EarlyBird Raising $130M To Fund Startups In Turkey And Central Eastern Europe

Earlybird, the Berlin-based VC that has focused on backing startups in Europe and other ecosystems outside of Silicon Valley, is today announcing its latest fund and geographical target. It is raising $130 million for the Earlybird Digital East Fund (EDEF) to invest in early and early growth startups in Turkey and Central and Eastern Europe. Around $110 million from institutional and family investors has been committed so far.

Those investors include the European Bank for Reconstruction and Development, the European Investment Fund, the International Finance Corporation and Turkey’s dedicated fund of funds and co-investment program Istanbul Venture Capital Initiative (iVCi) and family offices and entrepreneurs.

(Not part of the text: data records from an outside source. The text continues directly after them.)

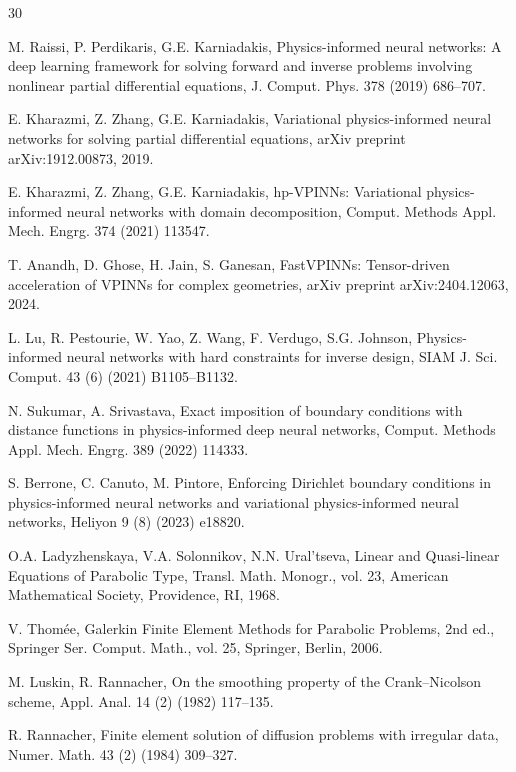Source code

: \documentclass[a4paper,fleqn]{cas-sc}
\begin{document}
\begin{thebibliography}{30}

M. Raissi, P. Perdikaris, G.E. Karniadakis, Physics-informed neural networks: A deep learning framework for solving
forward and inverse problems involving nonlinear partial differential equations, J. Comput. Phys. 378 (2019) 686--707.

E. Kharazmi, Z. Zhang, G.E. Karniadakis, Variational physics-informed neural networks for solving partial
differential equations, arXiv preprint arXiv:1912.00873, 2019.

E. Kharazmi, Z. Zhang, G.E. Karniadakis, hp-VPINNs: Variational physics-informed neural networks with domain
decomposition, Comput. Methods Appl. Mech. Engrg. 374 (2021) 113547.

T. Anandh, D. Ghose, H. Jain, S. Ganesan, FastVPINNs: Tensor-driven acceleration of VPINNs for complex geometries,
arXiv preprint arXiv:2404.12063, 2024.

L. Lu, R. Pestourie, W. Yao, Z. Wang, F. Verdugo, S.G. Johnson, Physics-informed neural networks with hard constraints
for inverse design, SIAM J. Sci. Comput. 43 (6) (2021) B1105--B1132.

N. Sukumar, A. Srivastava, Exact imposition of boundary conditions with distance functions in physics-informed deep
neural networks, Comput. Methods Appl. Mech. Engrg. 389 (2022) 114333.

S. Berrone, C. Canuto, M. Pintore, Enforcing Dirichlet boundary conditions in physics-informed neural networks and
variational physics-informed neural networks, Heliyon 9 (8) (2023) e18820.

O.A. Ladyzhenskaya, V.A. Solonnikov, N.N. Ural'tseva, Linear and Quasi-linear Equations of Parabolic Type, Transl.
Math. Monogr., vol. 23, American Mathematical Society, Providence, RI, 1968.

V. Thom\'ee, Galerkin Finite Element Methods for Parabolic Problems, 2nd ed., Springer Ser. Comput. Math., vol. 25,
Springer, Berlin, 2006.

M. Luskin, R. Rannacher, On the smoothing property of the Crank--Nicolson scheme, Appl. Anal. 14 (2) (1982) 117--135.

R. Rannacher, Finite element solution of diffusion problems with irregular data, Numer. Math. 43 (2) (1984) 309--327.


\end{thebibliography}
\end{document}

The shift to looking further afield beyond more established (and, some might say, oversaturated) markets like Silicon Valley is a trend that we have been seeing for a while. VCs like Atomico and Mangrove — both founded by entrepreneurs out of Europe — have made investments in regions like South America and countries like Russia.

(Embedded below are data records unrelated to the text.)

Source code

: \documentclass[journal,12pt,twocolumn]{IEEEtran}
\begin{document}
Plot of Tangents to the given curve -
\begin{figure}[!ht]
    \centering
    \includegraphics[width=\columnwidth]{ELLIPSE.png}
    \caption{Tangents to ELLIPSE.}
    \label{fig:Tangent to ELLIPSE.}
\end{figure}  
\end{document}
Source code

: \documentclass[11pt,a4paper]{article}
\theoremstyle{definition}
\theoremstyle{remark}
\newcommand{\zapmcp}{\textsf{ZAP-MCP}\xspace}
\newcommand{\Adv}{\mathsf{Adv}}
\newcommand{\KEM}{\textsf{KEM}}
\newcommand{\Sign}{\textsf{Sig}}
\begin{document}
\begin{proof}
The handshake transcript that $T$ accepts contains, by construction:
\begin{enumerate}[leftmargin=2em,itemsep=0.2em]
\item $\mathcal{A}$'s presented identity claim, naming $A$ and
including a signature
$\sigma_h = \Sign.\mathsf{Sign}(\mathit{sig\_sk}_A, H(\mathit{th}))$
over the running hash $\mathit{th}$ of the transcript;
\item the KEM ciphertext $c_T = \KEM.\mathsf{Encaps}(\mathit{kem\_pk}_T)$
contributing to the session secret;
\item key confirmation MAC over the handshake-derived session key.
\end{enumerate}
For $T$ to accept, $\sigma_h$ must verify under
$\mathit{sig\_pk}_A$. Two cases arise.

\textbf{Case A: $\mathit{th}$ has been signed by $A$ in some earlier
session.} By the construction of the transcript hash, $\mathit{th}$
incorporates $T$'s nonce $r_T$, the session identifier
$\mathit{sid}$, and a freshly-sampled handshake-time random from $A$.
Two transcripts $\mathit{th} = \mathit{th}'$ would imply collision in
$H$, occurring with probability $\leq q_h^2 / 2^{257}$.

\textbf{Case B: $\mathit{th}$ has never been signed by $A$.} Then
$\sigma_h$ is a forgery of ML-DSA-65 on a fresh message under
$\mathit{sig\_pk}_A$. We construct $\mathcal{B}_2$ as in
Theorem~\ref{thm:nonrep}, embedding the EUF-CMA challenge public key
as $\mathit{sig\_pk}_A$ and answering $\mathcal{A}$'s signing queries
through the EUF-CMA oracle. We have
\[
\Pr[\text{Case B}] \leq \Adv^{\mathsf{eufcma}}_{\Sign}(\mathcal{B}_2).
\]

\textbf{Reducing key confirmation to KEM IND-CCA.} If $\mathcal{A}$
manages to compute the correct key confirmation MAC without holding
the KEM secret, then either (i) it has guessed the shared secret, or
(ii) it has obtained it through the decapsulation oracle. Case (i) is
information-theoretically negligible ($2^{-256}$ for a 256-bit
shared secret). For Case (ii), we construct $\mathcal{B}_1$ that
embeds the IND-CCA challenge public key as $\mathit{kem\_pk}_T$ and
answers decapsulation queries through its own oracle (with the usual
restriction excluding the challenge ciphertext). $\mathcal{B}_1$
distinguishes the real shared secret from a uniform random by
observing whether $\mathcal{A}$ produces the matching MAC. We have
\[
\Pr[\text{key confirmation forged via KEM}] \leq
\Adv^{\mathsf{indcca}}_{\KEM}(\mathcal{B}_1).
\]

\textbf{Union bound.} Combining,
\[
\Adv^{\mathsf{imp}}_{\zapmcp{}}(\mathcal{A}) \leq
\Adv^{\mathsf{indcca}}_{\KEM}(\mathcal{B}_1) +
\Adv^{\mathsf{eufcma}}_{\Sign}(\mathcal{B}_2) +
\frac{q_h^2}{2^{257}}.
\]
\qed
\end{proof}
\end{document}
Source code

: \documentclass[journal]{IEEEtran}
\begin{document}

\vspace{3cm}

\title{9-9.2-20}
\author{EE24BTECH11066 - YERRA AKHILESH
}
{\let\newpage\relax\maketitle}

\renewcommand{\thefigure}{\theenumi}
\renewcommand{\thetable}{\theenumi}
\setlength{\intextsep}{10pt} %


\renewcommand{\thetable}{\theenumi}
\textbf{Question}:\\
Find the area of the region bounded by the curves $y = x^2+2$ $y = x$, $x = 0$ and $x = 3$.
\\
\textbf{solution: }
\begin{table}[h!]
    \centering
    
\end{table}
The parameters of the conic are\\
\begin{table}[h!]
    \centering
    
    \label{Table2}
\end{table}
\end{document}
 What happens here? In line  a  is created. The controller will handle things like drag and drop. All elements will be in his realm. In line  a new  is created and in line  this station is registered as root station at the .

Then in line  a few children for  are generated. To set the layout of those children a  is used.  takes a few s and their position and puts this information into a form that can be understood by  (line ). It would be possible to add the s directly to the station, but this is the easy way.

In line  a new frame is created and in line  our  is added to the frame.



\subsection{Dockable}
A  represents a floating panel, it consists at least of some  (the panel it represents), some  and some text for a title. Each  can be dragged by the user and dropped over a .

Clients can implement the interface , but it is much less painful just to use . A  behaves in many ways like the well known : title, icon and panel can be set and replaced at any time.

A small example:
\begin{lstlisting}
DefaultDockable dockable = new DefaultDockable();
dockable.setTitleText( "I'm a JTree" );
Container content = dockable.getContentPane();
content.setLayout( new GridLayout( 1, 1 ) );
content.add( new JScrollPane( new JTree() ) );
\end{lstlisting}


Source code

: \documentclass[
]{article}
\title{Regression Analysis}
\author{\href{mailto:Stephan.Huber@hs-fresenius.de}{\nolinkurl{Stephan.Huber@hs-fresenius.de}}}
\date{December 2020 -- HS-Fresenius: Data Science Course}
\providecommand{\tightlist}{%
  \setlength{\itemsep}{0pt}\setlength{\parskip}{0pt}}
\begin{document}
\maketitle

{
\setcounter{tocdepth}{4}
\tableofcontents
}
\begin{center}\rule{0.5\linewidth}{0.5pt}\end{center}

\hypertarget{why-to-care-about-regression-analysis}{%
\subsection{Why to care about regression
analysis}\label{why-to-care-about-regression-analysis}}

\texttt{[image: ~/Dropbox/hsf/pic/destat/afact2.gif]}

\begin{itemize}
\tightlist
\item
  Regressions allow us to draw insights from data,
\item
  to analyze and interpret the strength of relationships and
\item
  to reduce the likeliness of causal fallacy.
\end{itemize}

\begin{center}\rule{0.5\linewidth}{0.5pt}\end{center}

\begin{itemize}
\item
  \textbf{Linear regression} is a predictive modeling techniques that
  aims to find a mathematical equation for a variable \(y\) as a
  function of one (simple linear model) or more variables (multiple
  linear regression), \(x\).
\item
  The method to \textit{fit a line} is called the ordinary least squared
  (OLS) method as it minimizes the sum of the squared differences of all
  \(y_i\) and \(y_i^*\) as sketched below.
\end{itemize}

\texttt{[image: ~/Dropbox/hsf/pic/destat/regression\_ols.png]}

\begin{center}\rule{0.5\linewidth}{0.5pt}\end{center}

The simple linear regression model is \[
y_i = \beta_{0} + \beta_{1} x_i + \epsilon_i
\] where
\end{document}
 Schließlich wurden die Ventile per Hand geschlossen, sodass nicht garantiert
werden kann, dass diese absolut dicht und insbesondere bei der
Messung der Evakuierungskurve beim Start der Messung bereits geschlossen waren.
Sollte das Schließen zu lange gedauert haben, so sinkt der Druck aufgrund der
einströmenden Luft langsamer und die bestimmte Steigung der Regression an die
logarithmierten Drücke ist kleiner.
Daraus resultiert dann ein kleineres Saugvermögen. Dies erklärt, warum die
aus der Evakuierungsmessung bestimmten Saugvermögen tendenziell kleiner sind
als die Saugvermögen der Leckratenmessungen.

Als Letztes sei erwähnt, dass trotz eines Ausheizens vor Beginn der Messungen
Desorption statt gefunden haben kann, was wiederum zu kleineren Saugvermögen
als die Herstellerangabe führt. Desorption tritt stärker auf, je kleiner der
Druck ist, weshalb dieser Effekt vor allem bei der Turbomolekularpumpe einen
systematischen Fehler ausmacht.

Turkey and smaller Eastern and Central European republics like Romania and Bulgaria are a progression of that trend, and they come with some good basic building blocks for success:

“Unlike money, entrepreneurial talent is distributed equally around the world, and we want to find the most exceptional entrepreneurs,” Roland Manger, a co-founder of Earlybird and a leader on this fund, tells me. “The cultural bias in CEE and Turkey is that science and tech education are at a premium. The brightest go for those degrees at home and studying abroad.”

At the same time, these are countries that have been largely ignored by other VCs. The only other “investment-grade” fund in the region, he says, is 3TS, which focuses on CEE.

Manger tells me that he and other colleagues (Cem Sertoglu, Evren Ucok, and Dan Lupu are the other three partners managing this fund) have been scoping out Turkey and the other countries for the good part of one-and-a-half years as they prepare to invest. Some of that has led to them discovering companies but not yet being in a position to invest in them — for example distributed computing startup Hazelcast, which Manger encouraged to relocated to the Valley, where it subsequently picked up funding. We should be seeing some Earlybird deals getting announced “very soon” out of this fund, he says.

So will Earlybird follow through on its namesake and become the canary in the coalmine, with other VCs to follow? The company already co-invests with others like Sequoia, which it partnered with in the latest round for Wunderlist, marking Sequoia’s first investment in Germany.

“There is a signalling effect that we see,” says Manger in response to the question.

Wunderlist, in fact, is a fitting example in another way: it may have been developed in Berlin but it very much has ambitions to grow more in the U.S. as part of a wider global vision.

“I think that will be the case for the portfolio companies in this latest fund as well,” Manger says. “We’re not investing in local companies but tech startups. Most of these will have products and services relevant for a local and a global audience. It just may be that the best founders happen to come from Bucharest or Sofia.”

Indeed, that turned out to be something of a surprise to Manger at first. “I had some preconceived notions that the opportunity that Turkey was one of e-commerce. But when I looked more closely I saw more.”

All the same, they are keeping a level head about the opportunity. “We’re not going after the superunicorns. Many of the most successful venture companies are not household names. And those household names didn’t start out that way.”